Kwame Nkrumah
Africa’s current integration landscape contains an array of regional economic communities, including eight recognized as the building blocks of the African Union. They are: Arab Maghreb Union (UMA), Common Market for Eastern and Southern Africa (COMESA), Community of Sahel-Saharan States (CEN-SAD), East African Community (EAC), Economic Community of Central African States (ECCAS), Economic Community of West African States (ECOWAS), Intergovernmental Authority on Development (IGAD), and Southern African Development Community (SADC).

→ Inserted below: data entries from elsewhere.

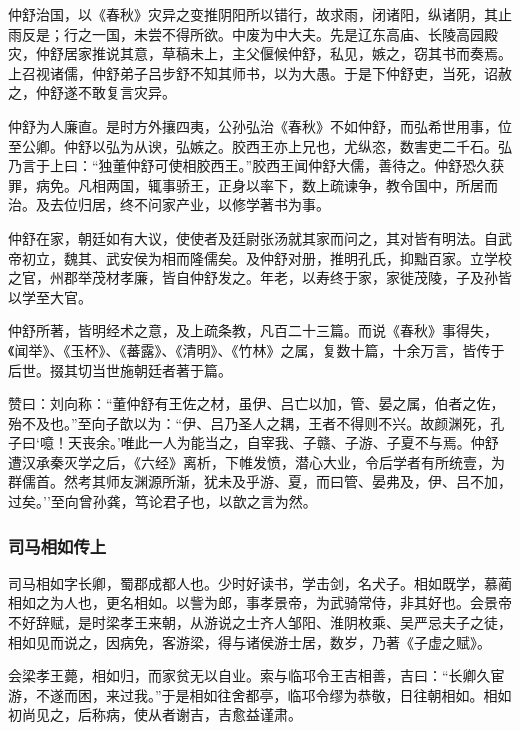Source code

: \documentclass[]{article}
\begin{document}
仲舒治国，以《春秋》灾异之变推阴阳所以错行，故求雨，闭诸阳，纵诸阴，其止雨反是；行之一国，未尝不得所欲。中废为中大夫。先是辽东高庙、长陵高园殿灾，仲舒居家推说其意，草稿未上，主父偃候仲舒，私见，嫉之，窃其书而奏焉。上召视诸儒，仲舒弟子吕步舒不知其师书，以为大愚。于是下仲舒吏，当死，诏赦之，仲舒遂不敢复言灾异。

仲舒为人廉直。是时方外攘四夷，公孙弘治《春秋》不如仲舒，而弘希世用事，位至公卿。仲舒以弘为从谀，弘嫉之。胶西王亦上兄也，尤纵恣，数害吏二千石。弘乃言于上曰：``独董仲舒可使相胶西王。''胶西王闻仲舒大儒，善待之。仲舒恐久获罪，病免。凡相两国，辄事骄王，正身以率下，数上疏谏争，教令国中，所居而治。及去位归居，终不问家产业，以修学著书为事。

仲舒在家，朝廷如有大议，使使者及廷尉张汤就其家而问之，其对皆有明法。自武帝初立，魏其、武安侯为相而隆儒矣。及仲舒对册，推明孔氏，抑黜百家。立学校之官，州郡举茂材孝廉，皆自仲舒发之。年老，以寿终于家，家徙茂陵，子及孙皆以学至大官。

仲舒所著，皆明经术之意，及上疏条教，凡百二十三篇。而说《春秋》事得失，《闻举》、《玉杯》、《蕃露》、《清明》、《竹林》之属，复数十篇，十余万言，皆传于后世。掇其切当世施朝廷者著于篇。

赞曰：刘向称：``董仲舒有王佐之材，虽伊、吕亡以加，管、晏之属，伯者之佐，殆不及也。''至向子歆以为：``伊、吕乃圣人之耦，王者不得则不兴。故颜渊死，孔子曰`噫！天丧余。'唯此一人为能当之，自宰我、子赣、子游、子夏不与焉。仲舒遭汉承秦灭学之后，《六经》离析，下帷发愤，潜心大业，令后学者有所统壹，为群儒首。然考其师友渊源所渐，犹未及乎游、夏，而曰管、晏弗及，伊、吕不加，过矣。''至向曾孙龚，笃论君子也，以歆之言为然。

\hypertarget{header-n4538}{%
\subsubsection{司马相如传上}\label{header-n4538}}

司马相如字长卿，蜀郡成都人也。少时好读书，学击剑，名犬子。相如既学，慕蔺相如之为人也，更名相如。以訾为郎，事孝景帝，为武骑常侍，非其好也。会景帝不好辞赋，是时梁孝王来朝，从游说之士齐人邹阳、淮阴枚乘、吴严忌夫子之徒，相如见而说之，因病免，客游梁，得与诸侯游士居，数岁，乃著《子虚之赋》。

会梁孝王薨，相如归，而家贫无以自业。索与临邛令王吉相善，吉曰：``长卿久宦游，不遂而困，来过我。''于是相如往舍都亭，临邛令缪为恭敬，日往朝相如。相如初尚见之，后称病，使从者谢吉，吉愈益谨肃。
\end{document}
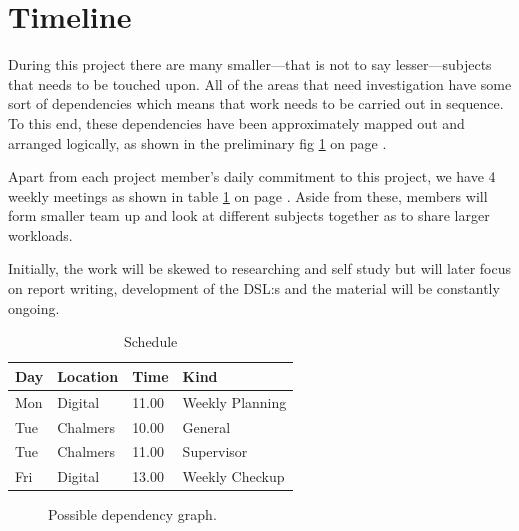 \section{Timeline}
During this project there are many smaller---that is not to say lesser---subjects that needs to be touched upon. All of the areas that need investigation have some sort of dependencies which means that work needs to be carried out in sequence. To this end, these dependencies have been approximately mapped out and arranged logically, as shown in the preliminary fig \ref{fig:dependency_graph} on page \pageref{fig:dependency_graph}.   

Apart from each project member's daily commitment to this project, we have 4 weekly meetings as shown in table \ref{tab:schedule} on page \pageref{tab:schedule}. Aside from these, members will form smaller team up and look at different subjects together as to share larger workloads.    

Initially, the work will be skewed to researching and self study but will later focus on report writing, development of the DSL:s and the material will be constantly ongoing.


\begin{table}
\caption{Schedule}
\label{tab:schedule}
\centering
\begin{tabular}{llll}
\hline
Day & Location & Time  & Kind            \\ \hline
Mon & Digital  & 11.00 & Weekly Planning \\
Tue & Chalmers & 10.00 & General         \\
Tue & Chalmers & 11.00 & Supervisor      \\
Fri & Digital  & 13.00 & Weekly Checkup 
\end{tabular}
\end{table}


\begin{figure}
  \caption{Possible dependency graph.}
  \label{fig:dependency_graph}
\end{figure}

Other groupings include the Economic and Monetary Community of Central Africa, West African Economic and Monetary Union, International Conference on The Great Lakes Region, Indian Ocean Commission, Mano River Union, Senegal River Basin Development Authority, and the Southern African Customs Union
Africa’s commitment to regionalism was part and parcel of the broader aspiration of continental integration, a vision that led to the creation of the Organisation of African Unity (OAU) in 1963. African regionalism has been a means of collective self-reliance or strategy for economic transformation and development framework.

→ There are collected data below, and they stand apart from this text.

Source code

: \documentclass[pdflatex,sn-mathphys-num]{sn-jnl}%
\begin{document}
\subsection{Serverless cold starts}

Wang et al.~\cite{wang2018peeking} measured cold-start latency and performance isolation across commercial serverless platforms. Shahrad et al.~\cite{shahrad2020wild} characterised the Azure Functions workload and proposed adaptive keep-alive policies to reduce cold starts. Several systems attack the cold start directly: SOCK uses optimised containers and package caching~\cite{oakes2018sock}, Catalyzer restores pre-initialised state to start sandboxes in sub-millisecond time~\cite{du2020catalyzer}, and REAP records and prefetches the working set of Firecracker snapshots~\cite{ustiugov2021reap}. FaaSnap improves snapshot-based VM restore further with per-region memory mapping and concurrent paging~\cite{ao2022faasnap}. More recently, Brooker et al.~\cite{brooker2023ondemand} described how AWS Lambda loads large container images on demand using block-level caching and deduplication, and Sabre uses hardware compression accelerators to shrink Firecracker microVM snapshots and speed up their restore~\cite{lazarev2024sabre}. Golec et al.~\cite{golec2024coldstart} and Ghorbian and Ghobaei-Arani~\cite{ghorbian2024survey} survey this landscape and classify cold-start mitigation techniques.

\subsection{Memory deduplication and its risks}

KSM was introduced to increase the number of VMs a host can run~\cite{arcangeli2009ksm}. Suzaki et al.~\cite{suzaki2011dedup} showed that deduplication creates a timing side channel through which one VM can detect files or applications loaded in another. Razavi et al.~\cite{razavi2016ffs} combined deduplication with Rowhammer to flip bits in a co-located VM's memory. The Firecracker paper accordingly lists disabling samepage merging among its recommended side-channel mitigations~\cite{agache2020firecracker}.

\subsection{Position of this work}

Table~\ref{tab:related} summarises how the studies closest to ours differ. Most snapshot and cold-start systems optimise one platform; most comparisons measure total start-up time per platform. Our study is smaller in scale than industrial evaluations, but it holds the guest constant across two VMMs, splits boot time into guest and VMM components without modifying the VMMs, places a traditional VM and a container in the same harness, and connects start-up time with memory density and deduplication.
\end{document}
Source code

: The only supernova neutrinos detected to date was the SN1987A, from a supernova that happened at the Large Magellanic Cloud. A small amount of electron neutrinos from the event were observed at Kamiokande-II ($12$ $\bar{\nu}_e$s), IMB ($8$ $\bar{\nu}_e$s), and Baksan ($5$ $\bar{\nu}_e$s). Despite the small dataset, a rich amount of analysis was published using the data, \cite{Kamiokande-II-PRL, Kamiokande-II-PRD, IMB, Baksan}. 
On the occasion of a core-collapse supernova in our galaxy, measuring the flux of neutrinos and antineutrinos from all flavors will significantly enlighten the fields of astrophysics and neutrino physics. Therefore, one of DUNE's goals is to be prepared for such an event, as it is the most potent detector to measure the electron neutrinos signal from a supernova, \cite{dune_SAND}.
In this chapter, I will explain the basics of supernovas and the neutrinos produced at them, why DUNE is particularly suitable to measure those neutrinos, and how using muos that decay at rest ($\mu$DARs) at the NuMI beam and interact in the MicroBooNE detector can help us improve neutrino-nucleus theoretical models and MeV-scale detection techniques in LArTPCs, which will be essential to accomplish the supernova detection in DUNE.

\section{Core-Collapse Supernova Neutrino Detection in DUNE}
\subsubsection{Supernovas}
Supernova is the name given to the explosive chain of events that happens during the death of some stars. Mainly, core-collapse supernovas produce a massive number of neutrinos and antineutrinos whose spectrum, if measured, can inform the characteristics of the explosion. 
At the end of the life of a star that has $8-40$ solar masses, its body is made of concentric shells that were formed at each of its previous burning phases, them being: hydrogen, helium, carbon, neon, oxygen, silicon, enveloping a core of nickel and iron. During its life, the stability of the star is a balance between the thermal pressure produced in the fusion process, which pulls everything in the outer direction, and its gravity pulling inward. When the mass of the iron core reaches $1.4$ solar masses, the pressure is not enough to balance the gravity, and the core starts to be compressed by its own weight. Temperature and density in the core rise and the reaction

Indeed, a number of Africa’s founding fathers, like Kwame Nkrumah, had expressed willingness to delay the independence of their own countries if regionalism would help forge more integrated regional economies with their neighbours on achieving independence. They feared, rightly, that if countries were allowed to go it alone the ‘temptations of nationhood ‘would soon take over and the goals of economic and political integration would become elusive. But that was over 56 years ago.

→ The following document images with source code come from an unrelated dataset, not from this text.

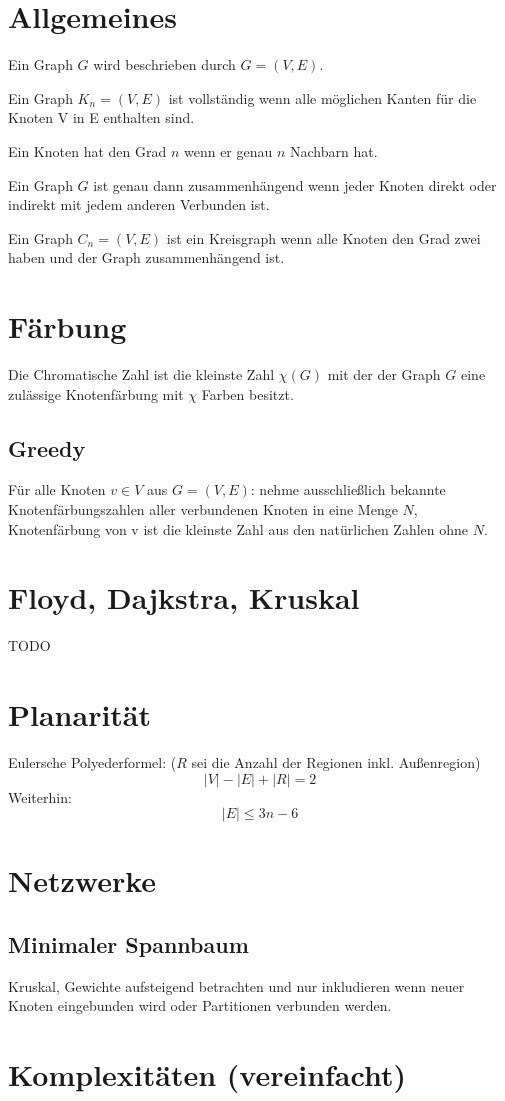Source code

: \documentclass[10pt,a4paper]{article}
\begin{document}
\section{Allgemeines}
Ein Graph $G$ wird beschrieben durch $G = (V, E)$.

Ein Graph $K_n = (V, E)$ ist vollständig wenn alle möglichen Kanten für die Knoten V in E enthalten sind.

Ein Knoten hat den Grad $n$ wenn er genau $n$ Nachbarn hat.

Ein Graph $G$ ist genau dann zusammenhängend wenn jeder Knoten direkt oder indirekt mit jedem anderen Verbunden ist.

Ein Graph $C_n = (V, E)$ ist ein Kreisgraph wenn alle Knoten den Grad zwei haben und der Graph zusammenhängend ist.
\section{Färbung}
Die Chromatische Zahl ist die kleinste Zahl $\chi(G)$ mit der der Graph $G$ eine zulässige Knotenfärbung mit $\chi$ Farben besitzt.

\subsection{Greedy}
Für alle Knoten $v \in V$ aus $G = (V, E)$: nehme ausschließlich bekannte Knotenfärbungszahlen aller verbundenen Knoten in eine Menge $N$, Knotenfärbung von v ist die kleinste Zahl aus den natürlichen Zahlen ohne $N$.
\section{Floyd, Dajkstra, Kruskal}
TODO
\section{Planarität}
Eulersche Polyederformel: ($R$ sei die Anzahl der Regionen inkl. Außenregion)
\[|V|-|E|+|R|=2\]
Weiterhin:
\[|E| \leq 3n -6\]
\section{Netzwerke}
\subsection{Minimaler Spannbaum}
Kruskal, Gewichte aufsteigend betrachten und nur inkludieren wenn neuer Knoten eingebunden wird oder Partitionen verbunden werden.
\section{Komplexitäten (vereinfacht)}
\end{document}
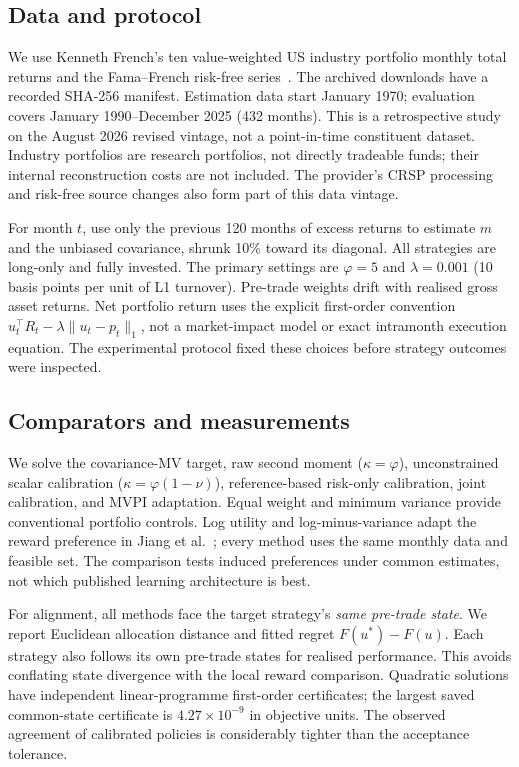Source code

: \documentclass[sigconf,review]{acmart}
\begin{document}
\subsection{Data and protocol}
We use Kenneth French's ten value-weighted US industry portfolio monthly total returns and the Fama--French risk-free series\ \cite{french}. The archived downloads have a recorded SHA-256 manifest. Estimation data start January 1970; evaluation covers January 1990--December 2025 (432 months). This is a retrospective study on the August 2026 revised vintage, not a point-in-time constituent dataset. Industry portfolios are research portfolios, not directly tradeable funds; their internal reconstruction costs are not included. The provider's CRSP processing and risk-free source changes also form part of this data vintage.

For month $t$, use only the previous 120 months of excess returns to estimate $m$ and the unbiased covariance, shrunk 10\% toward its diagonal. All strategies are long-only and fully invested. The primary settings are $\varphi=5$ and $\lambda=0.001$ (10 basis points per unit of L1 turnover). Pre-trade weights drift with realised gross asset returns. Net portfolio return uses the explicit first-order convention $u_t^\top R_t-\lambda\|u_t-p_t\|_1$, not a market-impact model or exact intramonth execution equation. The experimental protocol fixed these choices before strategy outcomes were inspected.

\subsection{Comparators and measurements}
We solve the covariance-MV target, raw second moment ($\kappa=\varphi$), unconstrained scalar calibration ($\kappa=\varphi(1-\nu)$), reference-based risk-only calibration, joint calibration, and MVPI adaptation. Equal weight and minimum variance provide conventional portfolio controls. Log utility and log-minus-variance adapt the reward preference in Jiang et al.\ \cite{jiang2025}; every method uses the same monthly data and feasible set. The comparison tests induced preferences under common estimates, not which published learning architecture is best.

For alignment, all methods face the target strategy's \emph{same pre-trade state}. We report Euclidean allocation distance and fitted regret $F(u^*)-F(u)$. Each strategy also follows its own pre-trade states for realised performance. This avoids conflating state divergence with the local reward comparison. Quadratic solutions have independent linear-programme first-order certificates; the largest saved common-state certificate is $4.27\times10^{-9}$ in objective units. The observed agreement of calibrated policies is considerably tighter than the acceptance tolerance.
\end{document}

The recent transformation of the OAU into the African Union (AU) has significantly strengthened the movement towards the goal of Pan-African political and economic union. However, the new setup at the continental level leads to the question of how the regional and sub-regional initiatives and the AU can become mutually reinforcing.
But what exactly are the Regional Economic Communities (RECs)?
Regional economic integration — allowing the free movement of goods, services, people and capital between national markets — has been a key aspiration of African countries since the achievement of independence some 50 plus years ago. RECs in Africa group together individual countries in subregions for the purposes of achieving greater economic integration. In reality they are the ‘building blocks’ of the AU and are also central to the strategy for implementing the New Partnership for Africa’s Development (NEPAD).
History
From its establishment in 1963, the OAU identified the need for the economic integration of the continent as a prerequisite for economic development. The 1980 Lagos Plan of Action for the Development of Africa, followed by the 1991 treaty to establish the African Economic Community (also referred to as the Abuja Treaty), proposed the creation of regional economic communities (RECs) as the basis for African integration, with a timetable for regional and then continental integration to follow. The Treaty provides for the African Economic Community to be set up through a gradual process, in 6 stages over 34 years, i.e. by 2028.
Article 88 of the Abuja Treaty states that the foundation of the African Economic Community is the progressive integration of the activities of the RECs, with the establishment of full continental economic integration as the final objective towards which the activities of existing and future RECs must be geared. A Protocol on Relations between the AEC and the RECs entered into force on 25 February 1998.